- _Task instructions_: Copy out the data that comes next, character for character, and leave the images aside.

- _Supplied data_:
****************************************
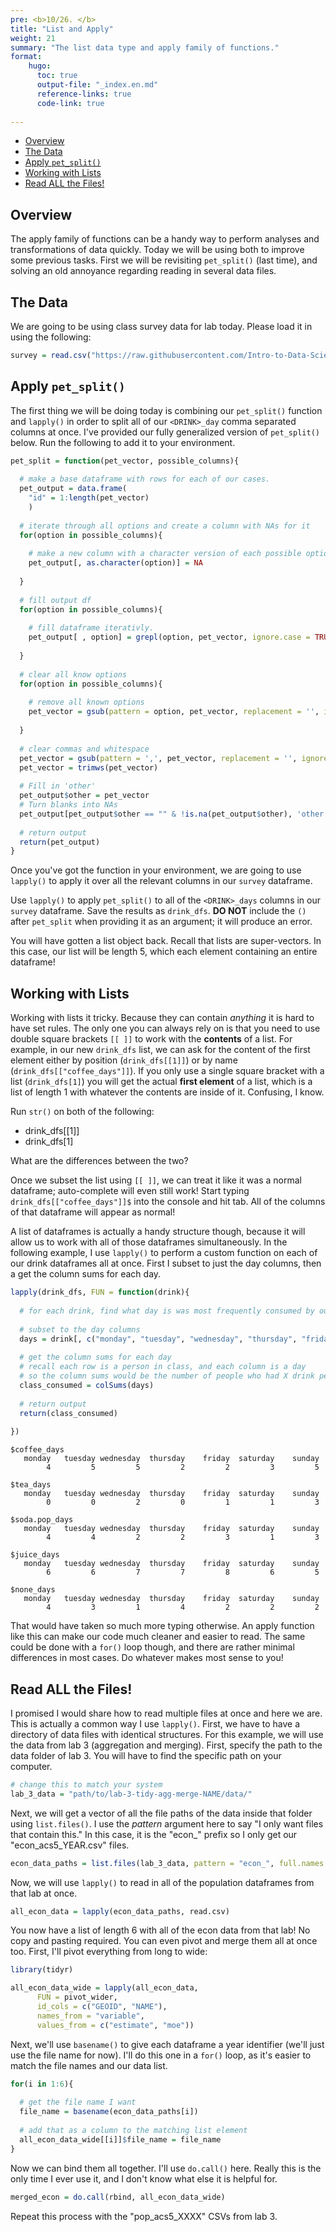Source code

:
 ```yaml
---
pre: <b>10/26. </b>
title: "List and Apply"
weight: 21
summary: "The list data type and apply family of functions."
format:
    hugo:
      toc: true
      output-file: "_index.en.md"
      reference-links: true
      code-link: true
      
---
```




-   [Overview][]
-   [The Data][]
-   [Apply `pet_split()`][]
-   [Working with Lists][]
-   [Read ALL the Files!][]

## Overview

The apply family of functions can be a handy way to perform analyses and transformations of data quickly. Today we will be using both to improve some previous tasks. First we will be revisiting `pet_split()` (last time), and solving an old annoyance regarding reading in several data files.

## The Data

We are going to be using class survey data for lab today. Please load it in using the following:

``` r
survey = read.csv("https://raw.githubusercontent.com/Intro-to-Data-Science-Template/intro_to_data_science_reader/main/content/class_worksheets/4_r_rstudio/data/survey_data.csv")
```

## Apply `pet_split()`

The first thing we will be doing today is combining our `pet_split()` function and `lapply()` in order to split all of our `<DRINK>_day` comma separated columns at once. I've provided our fully generalized version of `pet_split()` below. Run the following to add it to your environment.

``` r
pet_split = function(pet_vector, possible_columns){
  
  # make a base dataframe with rows for each of our cases.
  pet_output = data.frame(
    "id" = 1:length(pet_vector)
    )
  
  # iterate through all options and create a column with NAs for it
  for(option in possible_columns){
    
    # make a new column with a character version of each possible option.
    pet_output[, as.character(option)] = NA
    
  }
  
  # fill output df
  for(option in possible_columns){
    
    # fill dataframe iterativly.
    pet_output[ , option] = grepl(option, pet_vector, ignore.case = TRUE)
    
  }
  
  # clear all know options
  for(option in possible_columns){
    
    # remove all known options
    pet_vector = gsub(pattern = option, pet_vector, replacement = '', ignore.case = TRUE)
    
  }
  
  # clear commas and whitespace
  pet_vector = gsub(pattern = ',', pet_vector, replacement = '', ignore.case = TRUE)
  pet_vector = trimws(pet_vector)
  
  # Fill in 'other'
  pet_output$other = pet_vector
  # Turn blanks into NAs
  pet_output[pet_output$other == "" & !is.na(pet_output$other), 'other'] = NA
  
  # return output
  return(pet_output)
}
```

Once you've got the function in your environment, we are going to use `lapply()` to apply it over all the relevant columns in our `survey` dataframe.

<div class="question">

Use `lapply()` to apply `pet_split()` to all of the `<DRINK>_days` columns in our `survey` dataframe. Save the results as `drink_dfs`. **DO NOT** include the `()` after `pet_split` when providing it as an argument; it will produce an error.

</div>

You will have gotten a list object back. Recall that lists are super-vectors. In this case, our list will be length 5, which each element containing an entire dataframe!

## Working with Lists

Working with lists it tricky. Because they can contain *anything* it is hard to have set rules. The only one you can always rely on is that you need to use double square brackets `[[ ]]` to work with the **contents** of a list. For example, in our new `drink_dfs` list, we can ask for the content of the first element either by position (`drink_dfs[[1]]`) or by name (`drink_dfs[["coffee_days"]]`). If you only use a single square bracket with a list (`drink_dfs[1]`) you will get the actual **first element** of a list, which is a list of length 1 with whatever the contents are inside of it. Confusing, I know.

<div class="question">

Run `str()` on both of the following:

-   drink_dfs\[\[1\]\]
-   drink_dfs\[1\]

What are the differences between the two?

</div>

Once we subset the list using `[[ ]]`, we can treat it like it was a normal dataframe; auto-complete will even still work! Start typing `drink_dfs[["coffee_days"]]$` into the console and hit tab. All of the columns of that dataframe will appear as normal!

A list of dataframes is actually a handy structure though, because it will allow us to work with all of those dataframes simultaneously. In the following example, I use `lapply()` to perform a custom function on each of our drink dataframes all at once. First I subset to just the day columns, then a get the column sums for each day.

``` r
lapply(drink_dfs, FUN = function(drink){
  
  # for each drink, find what day is was most frequently consumed by our class
  
  # subset to the day columns
  days = drink[, c("monday", "tuesday", "wednesday", "thursday", "friday", "saturday", "sunday")]
  
  # get the column sums for each day
  # recall each row is a person in class, and each column is a day
  # so the column sums would be the number of people who had X drink per day
  class_consumed = colSums(days)
  
  # return output
  return(class_consumed)
  
})
```

    $coffee_days
       monday   tuesday wednesday  thursday    friday  saturday    sunday 
            4         5         5         2         2         3         5 

    $tea_days
       monday   tuesday wednesday  thursday    friday  saturday    sunday 
            0         0         2         0         1         1         3 

    $soda.pop_days
       monday   tuesday wednesday  thursday    friday  saturday    sunday 
            4         4         2         2         3         1         3 

    $juice_days
       monday   tuesday wednesday  thursday    friday  saturday    sunday 
            6         6         7         7         8         6         5 

    $none_days
       monday   tuesday wednesday  thursday    friday  saturday    sunday 
            4         3         1         4         2         2         2 

That would have taken so much more typing otherwise. An apply function like this can make our code much cleaner and easier to read. The same could be done with a `for()` loop though, and there are rather minimal differences in most cases. Do whatever makes most sense to you!

## Read ALL the Files!

I promised I would share how to read multiple files at once and here we are. This is actually a common way I use `lapply()`. First, we have to have a directory of data files with identical structures. For this example, we will use the data from lab 3 (aggregation and merging). First, specify the path to the data folder of lab 3. You will have to find the specific path on your computer.

``` r
# change this to match your system
lab_3_data = "path/to/lab-3-tidy-agg-merge-NAME/data/"
```

Next, we will get a vector of all the file paths of the data inside that folder using `list.files()`. I use the *pattern* argument here to say "I only want files that contain this." In this case, it is the "econ\_" prefix so I only get our "econ_acs5_YEAR.csv" files.

``` r
econ_data_paths = list.files(lab_3_data, pattern = "econ_", full.names = TRUE)
```

Now, we will use `lapply()` to read in all of the population dataframes from that lab at once.

``` r
all_econ_data = lapply(econ_data_paths, read.csv)
```

You now have a list of length 6 with all of the econ data from that lab! No copy and pasting required. You can even pivot and merge them all at once too. First, I'll pivot everything from long to wide:

``` r
library(tidyr)

all_econ_data_wide = lapply(all_econ_data,
      FUN = pivot_wider,
      id_cols = c("GEOID", "NAME"),
      names_from = "variable",
      values_from = c("estimate", "moe"))
```

Next, we'll use `basename()` to give each dataframe a year identifier (we'll just use the file name for now). I'll do this one in a `for()` loop, as it's easier to match the file names and our data list.

``` r
for(i in 1:6){
  
  # get the file name I want
  file_name = basename(econ_data_paths[i])
  
  # add that as a column to the matching list element
  all_econ_data_wide[[i]]$file_name = file_name
}
```

Now we can bind them all together. I'll use `do.call()` here. Really this is the only time I ever use it, and I don't know what else it is helpful for.

``` r
merged_econ = do.call(rbind, all_econ_data_wide)
```

<div class="question">

Repeat this process with the "pop_acs5_XXXX" CSVs from lab 3.

</div>

  [Overview]: #overview
  [The Data]: #the-data
  [Apply `pet_split()`]: #apply-pet_split
  [Working with Lists]: #working-with-lists
  [Read ALL the Files!]: #read-all-the-files
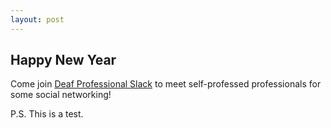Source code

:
 ```yaml
---
layout: post
---
```


## Happy New Year

Come join [Deaf Professional Slack][1] to meet self-professed professionals
for some social networking!

P.S. This is a test.


[1]: https://deafpros.slack.com
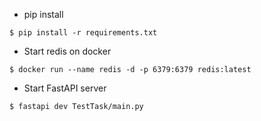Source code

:- pip install 
```
$ pip install -r requirements.txt
```

- Start redis on docker
```
$ docker run --name redis -d -p 6379:6379 redis:latest
```

- Start FastAPI server
```
$ fastapi dev TestTask/main.py
```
****************************************
- _The completed task_:
Source code

:
 ```yaml
---
pre: <b>10/26. </b>
title: "List and Apply"
weight: 21
summary: "The list data type and apply family of functions."
format:
    hugo:
      toc: true
      output-file: "_index.en.md"
      reference-links: true
      code-link: true
      
---
```




-   [Overview][]
-   [The Data][]
-   [Apply `pet_split()`][]
-   [Working with Lists][]
-   [Read ALL the Files!][]

## Overview

The apply family of functions can be a handy way to perform analyses and transformations of data quickly. Today we will be using both to improve some previous tasks. First we will be revisiting `pet_split()` (last time), and solving an old annoyance regarding reading in several data files.

## The Data

We are going to be using class survey data for lab today. Please load it in using the following:

``` r
survey = read.csv("https://raw.githubusercontent.com/Intro-to-Data-Science-Template/intro_to_data_science_reader/main/content/class_worksheets/4_r_rstudio/data/survey_data.csv")
```

## Apply `pet_split()`

The first thing we will be doing today is combining our `pet_split()` function and `lapply()` in order to split all of our `<DRINK>_day` comma separated columns at once. I've provided our fully generalized version of `pet_split()` below. Run the following to add it to your environment.

``` r
pet_split = function(pet_vector, possible_columns){
  
  # make a base dataframe with rows for each of our cases.
  pet_output = data.frame(
    "id" = 1:length(pet_vector)
    )
  
  # iterate through all options and create a column with NAs for it
  for(option in possible_columns){
    
    # make a new column with a character version of each possible option.
    pet_output[, as.character(option)] = NA
    
  }
  
  # fill output df
  for(option in possible_columns){
    
    # fill dataframe iterativly.
    pet_output[ , option] = grepl(option, pet_vector, ignore.case = TRUE)
    
  }
  
  # clear all know options
  for(option in possible_columns){
    
    # remove all known options
    pet_vector = gsub(pattern = option, pet_vector, replacement = '', ignore.case = TRUE)
    
  }
  
  # clear commas and whitespace
  pet_vector = gsub(pattern = ',', pet_vector, replacement = '', ignore.case = TRUE)
  pet_vector = trimws(pet_vector)
  
  # Fill in 'other'
  pet_output$other = pet_vector
  # Turn blanks into NAs
  pet_output[pet_output$other == "" & !is.na(pet_output$other), 'other'] = NA
  
  # return output
  return(pet_output)
}
```

Once you've got the function in your environment, we are going to use `lapply()` to apply it over all the relevant columns in our `survey` dataframe.

<div class="question">

Use `lapply()` to apply `pet_split()` to all of the `<DRINK>_days` columns in our `survey` dataframe. Save the results as `drink_dfs`. **DO NOT** include the `()` after `pet_split` when providing it as an argument; it will produce an error.

</div>

You will have gotten a list object back. Recall that lists are super-vectors. In this case, our list will be length 5, which each element containing an entire dataframe!

## Working with Lists

Working with lists it tricky. Because they can contain *anything* it is hard to have set rules. The only one you can always rely on is that you need to use double square brackets `[[ ]]` to work with the **contents** of a list. For example, in our new `drink_dfs` list, we can ask for the content of the first element either by position (`drink_dfs[[1]]`) or by name (`drink_dfs[["coffee_days"]]`). If you only use a single square bracket with a list (`drink_dfs[1]`) you will get the actual **first element** of a list, which is a list of length 1 with whatever the contents are inside of it. Confusing, I know.

<div class="question">

Run `str()` on both of the following:

-   drink_dfs\[\[1\]\]
-   drink_dfs\[1\]

What are the differences between the two?

</div>

Once we subset the list using `[[ ]]`, we can treat it like it was a normal dataframe; auto-complete will even still work! Start typing `drink_dfs[["coffee_days"]]$` into the console and hit tab. All of the columns of that dataframe will appear as normal!

A list of dataframes is actually a handy structure though, because it will allow us to work with all of those dataframes simultaneously. In the following example, I use `lapply()` to perform a custom function on each of our drink dataframes all at once. First I subset to just the day columns, then a get the column sums for each day.

``` r
lapply(drink_dfs, FUN = function(drink){
  
  # for each drink, find what day is was most frequently consumed by our class
  
  # subset to the day columns
  days = drink[, c("monday", "tuesday", "wednesday", "thursday", "friday", "saturday", "sunday")]
  
  # get the column sums for each day
  # recall each row is a person in class, and each column is a day
  # so the column sums would be the number of people who had X drink per day
  class_consumed = colSums(days)
  
  # return output
  return(class_consumed)
  
})
```

    $coffee_days
       monday   tuesday wednesday  thursday    friday  saturday    sunday 
            4         5         5         2         2         3         5 

    $tea_days
       monday   tuesday wednesday  thursday    friday  saturday    sunday 
            0         0         2         0         1         1         3 

    $soda.pop_days
       monday   tuesday wednesday  thursday    friday  saturday    sunday 
            4         4         2         2         3         1         3 

    $juice_days
       monday   tuesday wednesday  thursday    friday  saturday    sunday 
            6         6         7         7         8         6         5 

    $none_days
       monday   tuesday wednesday  thursday    friday  saturday    sunday 
            4         3         1         4         2         2         2 

That would have taken so much more typing otherwise. An apply function like this can make our code much cleaner and easier to read. The same could be done with a `for()` loop though, and there are rather minimal differences in most cases. Do whatever makes most sense to you!

## Read ALL the Files!

I promised I would share how to read multiple files at once and here we are. This is actually a common way I use `lapply()`. First, we have to have a directory of data files with identical structures. For this example, we will use the data from lab 3 (aggregation and merging). First, specify the path to the data folder of lab 3. You will have to find the specific path on your computer.

``` r
# change this to match your system
lab_3_data = "path/to/lab-3-tidy-agg-merge-NAME/data/"
```

Next, we will get a vector of all the file paths of the data inside that folder using `list.files()`. I use the *pattern* argument here to say "I only want files that contain this." In this case, it is the "econ\_" prefix so I only get our "econ_acs5_YEAR.csv" files.

``` r
econ_data_paths = list.files(lab_3_data, pattern = "econ_", full.names = TRUE)
```

Now, we will use `lapply()` to read in all of the population dataframes from that lab at once.

``` r
all_econ_data = lapply(econ_data_paths, read.csv)
```

You now have a list of length 6 with all of the econ data from that lab! No copy and pasting required. You can even pivot and merge them all at once too. First, I'll pivot everything from long to wide:

``` r
library(tidyr)

all_econ_data_wide = lapply(all_econ_data,
      FUN = pivot_wider,
      id_cols = c("GEOID", "NAME"),
      names_from = "variable",
      values_from = c("estimate", "moe"))
```

Next, we'll use `basename()` to give each dataframe a year identifier (we'll just use the file name for now). I'll do this one in a `for()` loop, as it's easier to match the file names and our data list.

``` r
for(i in 1:6){
  
  # get the file name I want
  file_name = basename(econ_data_paths[i])
  
  # add that as a column to the matching list element
  all_econ_data_wide[[i]]$file_name = file_name
}
```

Now we can bind them all together. I'll use `do.call()` here. Really this is the only time I ever use it, and I don't know what else it is helpful for.

``` r
merged_econ = do.call(rbind, all_econ_data_wide)
```

<div class="question">

Repeat this process with the "pop_acs5_XXXX" CSVs from lab 3.

</div>

  [Overview]: #overview
  [The Data]: #the-data
  [Apply `pet_split()`]: #apply-pet_split
  [Working with Lists]: #working-with-lists
  [Read ALL the Files!]: #read-all-the-files
Source code

:
 ```yaml
---
layout: post
---
```


## Happy New Year

Come join [Deaf Professional Slack][1] to meet self-professed professionals
for some social networking!

P.S. This is a test.


[1]: https://deafpros.slack.com
Source code

:- pip install 
```
$ pip install -r requirements.txt
```

- Start redis on docker
```
$ docker run --name redis -d -p 6379:6379 redis:latest
```

- Start FastAPI server
```
$ fastapi dev TestTask/main.py
```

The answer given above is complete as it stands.